-------- Input data --------

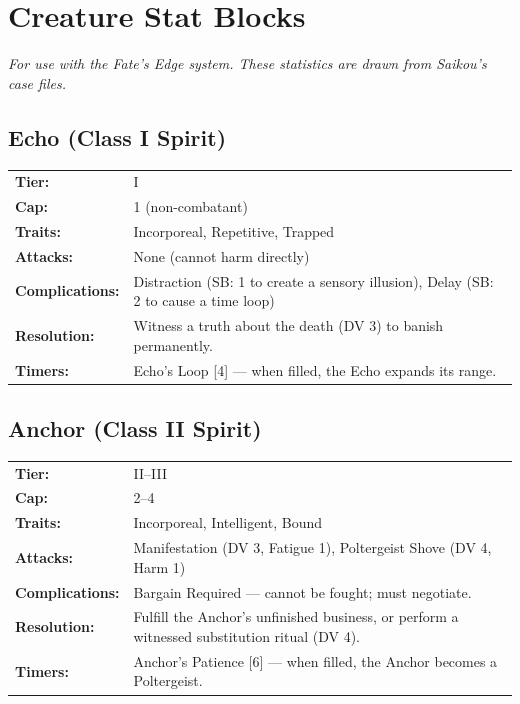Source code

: \section{Creature Stat Blocks}

\emph{For use with the Fate's Edge system. These statistics are drawn from Saikou's case files.}

\subsection{Echo (Class I Spirit)}
\begin{tabular}{@{}ll}
\textbf{Tier:} & I \\
\textbf{Cap:} & 1 (non-combatant) \\
\textbf{Traits:} & Incorporeal, Repetitive, Trapped \\
\textbf{Attacks:} & None (cannot harm directly) \\
\textbf{Complications:} & Distraction (SB: 1 to create a sensory illusion), Delay (SB: 2 to cause a time loop) \\
\textbf{Resolution:} & Witness a truth about the death (DV 3) to banish permanently. \\
\textbf{Timers:} & Echo's Loop [4] --- when filled, the Echo expands its range. \\
\end{tabular}

\subsection{Anchor (Class II Spirit)}
\begin{tabular}{@{}ll}
\textbf{Tier:} & II--III \\
\textbf{Cap:} & 2--4 \\
\textbf{Traits:} & Incorporeal, Intelligent, Bound \\
\textbf{Attacks:} & Manifestation (DV 3, Fatigue 1), Poltergeist Shove (DV 4, Harm 1) \\
\textbf{Complications:} & Bargain Required --- cannot be fought; must negotiate. \\
\textbf{Resolution:} & Fulfill the Anchor's unfinished business, or perform a witnessed substitution ritual (DV 4). \\
\textbf{Timers:} & Anchor's Patience [6] --- when filled, the Anchor becomes a Poltergeist. \\
\end{tabular}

--------

__Your task__. Once you find the line containing "a Poltergeist. \\", copy it and every line after it through the end of the records, exactly as they stand.

__Output for this task__.
\textbf{Timers:} & Anchor's Patience [6] --- when filled, the Anchor becomes a Poltergeist. \\
\end{tabular}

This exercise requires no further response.